# EXERCISE:
Please quote the material exactly, every line of it.

# RECORDS SUPPLIED:
───

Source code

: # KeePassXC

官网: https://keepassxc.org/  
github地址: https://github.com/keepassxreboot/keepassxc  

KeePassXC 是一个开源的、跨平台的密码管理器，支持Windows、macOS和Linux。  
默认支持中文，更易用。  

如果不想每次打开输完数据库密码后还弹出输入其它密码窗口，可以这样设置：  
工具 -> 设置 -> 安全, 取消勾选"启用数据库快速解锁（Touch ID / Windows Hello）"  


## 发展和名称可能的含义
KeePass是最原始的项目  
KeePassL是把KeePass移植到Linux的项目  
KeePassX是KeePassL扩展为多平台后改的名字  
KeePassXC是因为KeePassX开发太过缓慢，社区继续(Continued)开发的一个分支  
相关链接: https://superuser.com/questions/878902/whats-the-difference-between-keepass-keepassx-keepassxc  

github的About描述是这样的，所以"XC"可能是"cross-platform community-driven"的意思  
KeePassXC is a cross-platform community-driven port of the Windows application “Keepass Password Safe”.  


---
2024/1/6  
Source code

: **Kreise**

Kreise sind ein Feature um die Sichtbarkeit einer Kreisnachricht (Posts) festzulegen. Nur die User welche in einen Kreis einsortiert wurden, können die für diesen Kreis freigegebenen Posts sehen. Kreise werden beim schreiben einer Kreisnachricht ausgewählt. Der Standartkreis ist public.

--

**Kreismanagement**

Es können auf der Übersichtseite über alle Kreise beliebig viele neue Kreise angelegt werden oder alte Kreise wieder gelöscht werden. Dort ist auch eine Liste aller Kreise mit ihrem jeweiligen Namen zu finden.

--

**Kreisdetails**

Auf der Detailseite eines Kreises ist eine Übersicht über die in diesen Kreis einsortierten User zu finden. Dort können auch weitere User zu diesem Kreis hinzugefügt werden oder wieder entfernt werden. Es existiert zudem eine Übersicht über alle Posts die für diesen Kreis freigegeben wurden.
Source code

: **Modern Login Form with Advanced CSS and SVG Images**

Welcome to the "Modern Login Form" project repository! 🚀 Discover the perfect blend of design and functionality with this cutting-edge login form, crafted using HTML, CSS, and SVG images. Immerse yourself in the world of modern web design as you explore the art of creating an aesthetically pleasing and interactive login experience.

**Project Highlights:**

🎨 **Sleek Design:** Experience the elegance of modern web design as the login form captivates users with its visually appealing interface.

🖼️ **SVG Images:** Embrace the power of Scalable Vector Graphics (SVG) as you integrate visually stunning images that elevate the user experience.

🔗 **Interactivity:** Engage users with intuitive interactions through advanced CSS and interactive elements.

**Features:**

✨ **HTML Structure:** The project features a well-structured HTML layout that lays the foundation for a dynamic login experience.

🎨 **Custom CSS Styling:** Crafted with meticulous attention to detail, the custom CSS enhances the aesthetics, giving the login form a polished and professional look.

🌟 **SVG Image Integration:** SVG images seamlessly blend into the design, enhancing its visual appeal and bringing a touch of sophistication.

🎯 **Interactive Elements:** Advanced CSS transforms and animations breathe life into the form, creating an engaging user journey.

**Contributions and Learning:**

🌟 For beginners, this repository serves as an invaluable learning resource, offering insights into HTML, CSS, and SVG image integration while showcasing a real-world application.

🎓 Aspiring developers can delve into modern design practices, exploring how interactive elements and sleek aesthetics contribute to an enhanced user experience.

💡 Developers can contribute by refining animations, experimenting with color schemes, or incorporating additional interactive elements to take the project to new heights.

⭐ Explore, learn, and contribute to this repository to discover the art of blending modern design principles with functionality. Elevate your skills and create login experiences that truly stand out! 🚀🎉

───

# PROBLEM SOLUTION:
Source code

: # KeePassXC

官网: https://keepassxc.org/  
github地址: https://github.com/keepassxreboot/keepassxc  

KeePassXC 是一个开源的、跨平台的密码管理器，支持Windows、macOS和Linux。  
默认支持中文，更易用。  

如果不想每次打开输完数据库密码后还弹出输入其它密码窗口，可以这样设置：  
工具 -> 设置 -> 安全, 取消勾选"启用数据库快速解锁（Touch ID / Windows Hello）"  


## 发展和名称可能的含义
KeePass是最原始的项目  
KeePassL是把KeePass移植到Linux的项目  
KeePassX是KeePassL扩展为多平台后改的名字  
KeePassXC是因为KeePassX开发太过缓慢，社区继续(Continued)开发的一个分支  
相关链接: https://superuser.com/questions/878902/whats-the-difference-between-keepass-keepassx-keepassxc  

github的About描述是这样的，所以"XC"可能是"cross-platform community-driven"的意思  
KeePassXC is a cross-platform community-driven port of the Windows application “Keepass Password Safe”.  


---
2024/1/6  
Source code

: **Kreise**

Kreise sind ein Feature um die Sichtbarkeit einer Kreisnachricht (Posts) festzulegen. Nur die User welche in einen Kreis einsortiert wurden, können die für diesen Kreis freigegebenen Posts sehen. Kreise werden beim schreiben einer Kreisnachricht ausgewählt. Der Standartkreis ist public.

--

**Kreismanagement**

Es können auf der Übersichtseite über alle Kreise beliebig viele neue Kreise angelegt werden oder alte Kreise wieder gelöscht werden. Dort ist auch eine Liste aller Kreise mit ihrem jeweiligen Namen zu finden.

--

**Kreisdetails**

Auf der Detailseite eines Kreises ist eine Übersicht über die in diesen Kreis einsortierten User zu finden. Dort können auch weitere User zu diesem Kreis hinzugefügt werden oder wieder entfernt werden. Es existiert zudem eine Übersicht über alle Posts die für diesen Kreis freigegeben wurden.
Source code

: **Modern Login Form with Advanced CSS and SVG Images**

Welcome to the "Modern Login Form" project repository! 🚀 Discover the perfect blend of design and functionality with this cutting-edge login form, crafted using HTML, CSS, and SVG images. Immerse yourself in the world of modern web design as you explore the art of creating an aesthetically pleasing and interactive login experience.

**Project Highlights:**

🎨 **Sleek Design:** Experience the elegance of modern web design as the login form captivates users with its visually appealing interface.

🖼️ **SVG Images:** Embrace the power of Scalable Vector Graphics (SVG) as you integrate visually stunning images that elevate the user experience.

🔗 **Interactivity:** Engage users with intuitive interactions through advanced CSS and interactive elements.

**Features:**

✨ **HTML Structure:** The project features a well-structured HTML layout that lays the foundation for a dynamic login experience.

🎨 **Custom CSS Styling:** Crafted with meticulous attention to detail, the custom CSS enhances the aesthetics, giving the login form a polished and professional look.

🌟 **SVG Image Integration:** SVG images seamlessly blend into the design, enhancing its visual appeal and bringing a touch of sophistication.

🎯 **Interactive Elements:** Advanced CSS transforms and animations breathe life into the form, creating an engaging user journey.

**Contributions and Learning:**

🌟 For beginners, this repository serves as an invaluable learning resource, offering insights into HTML, CSS, and SVG image integration while showcasing a real-world application.

🎓 Aspiring developers can delve into modern design practices, exploring how interactive elements and sleek aesthetics contribute to an enhanced user experience.

💡 Developers can contribute by refining animations, experimenting with color schemes, or incorporating additional interactive elements to take the project to new heights.

⭐ Explore, learn, and contribute to this repository to discover the art of blending modern design principles with functionality. Elevate your skills and create login experiences that truly stand out! 🚀🎉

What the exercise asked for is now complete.